Three Bronze Discs was created for the then new Golda Meir Library at the University of Wisconsin-Milwaukee. It is set in a sunken brick courtyard outside the library. The building's architectural plan called for a sculpture, planter, and benches in the courtyard. Wines designed and molded Three Bronze Discs in plaster and the work was cast in bronze in Rome. According to Diane Buck, author of Outdoor Sculpture in Milwaukee, "The elements of the sculpture and its site represent one of the few local successful collaborations between artist and architect."

According to Kenneth Bendiner, chair of the art history department at UW-Milwaukee, "The sculpture mixes and matches suggestions of the organic and the mechanical, the human and the human-made.
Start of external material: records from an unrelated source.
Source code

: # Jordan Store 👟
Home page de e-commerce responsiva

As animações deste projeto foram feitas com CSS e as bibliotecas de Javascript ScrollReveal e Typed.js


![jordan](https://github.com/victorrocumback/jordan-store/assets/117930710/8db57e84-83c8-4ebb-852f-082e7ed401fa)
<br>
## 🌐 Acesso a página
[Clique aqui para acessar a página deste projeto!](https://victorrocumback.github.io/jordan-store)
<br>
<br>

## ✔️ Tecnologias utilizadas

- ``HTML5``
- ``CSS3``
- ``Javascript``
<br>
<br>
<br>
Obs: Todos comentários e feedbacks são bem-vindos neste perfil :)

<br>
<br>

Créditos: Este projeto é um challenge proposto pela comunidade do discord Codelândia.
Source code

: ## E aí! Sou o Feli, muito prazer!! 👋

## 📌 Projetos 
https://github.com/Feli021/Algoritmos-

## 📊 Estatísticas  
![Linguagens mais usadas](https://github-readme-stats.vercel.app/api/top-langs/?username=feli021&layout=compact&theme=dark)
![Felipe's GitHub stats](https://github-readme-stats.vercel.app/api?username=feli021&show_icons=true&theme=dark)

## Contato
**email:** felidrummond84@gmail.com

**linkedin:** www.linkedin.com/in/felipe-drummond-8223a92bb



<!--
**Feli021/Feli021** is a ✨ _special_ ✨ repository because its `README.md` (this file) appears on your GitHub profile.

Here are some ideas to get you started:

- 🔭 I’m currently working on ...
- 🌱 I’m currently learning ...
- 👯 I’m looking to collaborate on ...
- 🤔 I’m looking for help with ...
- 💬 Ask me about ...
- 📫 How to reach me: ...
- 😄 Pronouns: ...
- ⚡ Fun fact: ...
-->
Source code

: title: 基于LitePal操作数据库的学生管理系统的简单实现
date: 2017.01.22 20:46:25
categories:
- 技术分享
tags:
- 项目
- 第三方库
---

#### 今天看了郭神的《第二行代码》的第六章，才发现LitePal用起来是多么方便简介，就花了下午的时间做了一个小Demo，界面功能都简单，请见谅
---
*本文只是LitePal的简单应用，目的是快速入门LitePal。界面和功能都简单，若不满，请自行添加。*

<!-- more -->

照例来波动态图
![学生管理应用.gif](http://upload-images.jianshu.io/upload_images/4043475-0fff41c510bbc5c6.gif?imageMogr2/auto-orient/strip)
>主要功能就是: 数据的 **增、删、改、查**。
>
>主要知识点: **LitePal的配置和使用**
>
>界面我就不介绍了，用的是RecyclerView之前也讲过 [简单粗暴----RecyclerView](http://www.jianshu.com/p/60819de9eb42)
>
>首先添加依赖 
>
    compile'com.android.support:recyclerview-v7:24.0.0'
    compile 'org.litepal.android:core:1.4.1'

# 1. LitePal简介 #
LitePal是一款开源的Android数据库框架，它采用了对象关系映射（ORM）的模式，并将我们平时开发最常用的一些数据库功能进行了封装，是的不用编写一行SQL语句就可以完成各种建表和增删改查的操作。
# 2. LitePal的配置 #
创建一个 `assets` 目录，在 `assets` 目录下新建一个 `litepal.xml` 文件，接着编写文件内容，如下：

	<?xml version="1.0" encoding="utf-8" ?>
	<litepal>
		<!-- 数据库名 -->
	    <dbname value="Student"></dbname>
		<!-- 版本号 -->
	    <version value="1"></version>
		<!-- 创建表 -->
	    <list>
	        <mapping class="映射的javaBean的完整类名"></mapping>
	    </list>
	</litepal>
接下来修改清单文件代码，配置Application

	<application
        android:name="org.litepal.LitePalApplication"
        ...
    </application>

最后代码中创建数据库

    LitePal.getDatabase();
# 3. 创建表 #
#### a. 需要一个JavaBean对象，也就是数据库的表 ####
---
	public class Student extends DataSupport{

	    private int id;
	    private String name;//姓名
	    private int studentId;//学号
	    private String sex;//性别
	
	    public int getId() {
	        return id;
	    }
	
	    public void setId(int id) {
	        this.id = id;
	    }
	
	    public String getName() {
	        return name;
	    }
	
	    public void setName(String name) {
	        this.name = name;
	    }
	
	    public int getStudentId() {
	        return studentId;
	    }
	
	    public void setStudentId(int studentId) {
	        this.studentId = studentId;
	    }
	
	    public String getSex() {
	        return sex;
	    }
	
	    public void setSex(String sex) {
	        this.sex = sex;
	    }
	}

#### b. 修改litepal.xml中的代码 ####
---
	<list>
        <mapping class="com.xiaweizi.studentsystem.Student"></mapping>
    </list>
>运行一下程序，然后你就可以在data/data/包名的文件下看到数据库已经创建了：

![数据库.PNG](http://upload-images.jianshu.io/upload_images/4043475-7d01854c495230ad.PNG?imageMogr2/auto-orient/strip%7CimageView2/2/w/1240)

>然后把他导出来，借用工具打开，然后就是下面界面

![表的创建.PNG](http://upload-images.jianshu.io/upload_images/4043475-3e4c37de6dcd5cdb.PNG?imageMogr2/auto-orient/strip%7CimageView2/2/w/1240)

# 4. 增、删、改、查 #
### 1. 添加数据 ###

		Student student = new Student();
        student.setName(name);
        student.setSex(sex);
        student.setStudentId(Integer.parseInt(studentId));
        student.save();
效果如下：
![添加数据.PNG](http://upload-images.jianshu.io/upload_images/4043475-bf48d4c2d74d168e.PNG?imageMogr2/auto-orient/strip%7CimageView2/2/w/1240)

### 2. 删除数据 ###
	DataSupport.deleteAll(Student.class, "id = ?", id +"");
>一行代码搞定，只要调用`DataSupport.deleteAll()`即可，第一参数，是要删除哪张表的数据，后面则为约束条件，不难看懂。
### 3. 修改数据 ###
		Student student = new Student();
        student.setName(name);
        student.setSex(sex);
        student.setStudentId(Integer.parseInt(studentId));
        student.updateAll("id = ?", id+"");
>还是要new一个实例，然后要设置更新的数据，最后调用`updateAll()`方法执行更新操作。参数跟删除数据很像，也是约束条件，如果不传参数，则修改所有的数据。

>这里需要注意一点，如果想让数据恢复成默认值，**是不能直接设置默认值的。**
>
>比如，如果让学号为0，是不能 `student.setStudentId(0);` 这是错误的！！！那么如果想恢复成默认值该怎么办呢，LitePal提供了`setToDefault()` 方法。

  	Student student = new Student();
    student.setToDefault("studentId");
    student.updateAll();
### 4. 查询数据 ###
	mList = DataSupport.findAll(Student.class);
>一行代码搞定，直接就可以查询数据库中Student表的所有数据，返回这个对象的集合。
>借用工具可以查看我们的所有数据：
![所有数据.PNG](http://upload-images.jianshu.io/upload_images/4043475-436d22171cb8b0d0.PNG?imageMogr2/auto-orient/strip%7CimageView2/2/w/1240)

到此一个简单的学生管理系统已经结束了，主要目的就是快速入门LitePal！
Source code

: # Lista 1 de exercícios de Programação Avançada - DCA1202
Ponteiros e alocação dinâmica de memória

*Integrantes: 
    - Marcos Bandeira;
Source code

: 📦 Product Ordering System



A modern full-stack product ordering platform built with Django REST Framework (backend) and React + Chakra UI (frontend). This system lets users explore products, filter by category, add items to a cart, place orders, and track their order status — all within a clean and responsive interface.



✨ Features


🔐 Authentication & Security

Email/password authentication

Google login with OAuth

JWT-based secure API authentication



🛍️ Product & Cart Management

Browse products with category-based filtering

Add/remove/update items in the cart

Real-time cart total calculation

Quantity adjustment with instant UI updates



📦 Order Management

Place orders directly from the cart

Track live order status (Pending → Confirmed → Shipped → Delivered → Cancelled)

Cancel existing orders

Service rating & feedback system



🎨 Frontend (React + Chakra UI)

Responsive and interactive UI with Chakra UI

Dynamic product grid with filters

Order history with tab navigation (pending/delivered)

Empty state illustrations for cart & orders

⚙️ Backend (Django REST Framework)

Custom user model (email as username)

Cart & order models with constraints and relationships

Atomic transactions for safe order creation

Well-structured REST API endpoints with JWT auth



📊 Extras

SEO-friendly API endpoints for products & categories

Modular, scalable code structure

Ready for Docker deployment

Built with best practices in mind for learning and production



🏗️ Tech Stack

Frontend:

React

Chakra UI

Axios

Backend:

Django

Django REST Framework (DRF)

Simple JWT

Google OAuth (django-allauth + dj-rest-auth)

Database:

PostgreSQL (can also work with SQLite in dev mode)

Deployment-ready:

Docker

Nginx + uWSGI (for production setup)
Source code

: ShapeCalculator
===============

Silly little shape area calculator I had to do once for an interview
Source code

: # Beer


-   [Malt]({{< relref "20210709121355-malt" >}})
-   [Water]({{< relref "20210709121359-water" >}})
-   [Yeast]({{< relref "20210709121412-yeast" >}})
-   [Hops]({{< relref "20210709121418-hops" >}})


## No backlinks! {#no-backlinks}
It is a work not likely to incite the animosity of coming generations. One of the reasons for the rise of 'abstract' monuments in the 1960s is their ability to avoid controversial social issues. At a time of racial strife, civil unrest, anti-war protest, etc., committees can avoid the problems of representing specific people or specific events or specific statements by erecting monuments with indefinite reference."

===Location history===

When the University of Wisconsin-Milwaukee was formed in 1956 from the Wisconsin State College-Milwaukee and the Extension Division downtown, there were only two academic units: the College of Letters and Science and the School of Education. The Kenwood Library (now Mellencamp Hall) continued to serve the school for a time, but as the growth of the university accelerated, it became apparent the Kenwood Library would be too small for the anticipated number of holdings. Construction began in 1967 on the first stage of a modular library building planned to provide for future growth. After additions in 1974 and 1987, the original size of the library doubled.

==Artist==

A native of Chicago, James Wines grew up admiring the architecture of Louis Sullivan and Frank Lloyd Wright. After receiving his fine arts degree from the Syracuse University in 1956, Wines began competing for commissions which blended architecture and sculpture. Three Bronze Discs is one of his earliest commissions. He referred to the work as circular "geometric units designed in answer to the building's sharp angular feeling." The work is most effective as seen from different perspectives outside and inside the library, especially from the large window-encased stairwell overlooking the courtyard.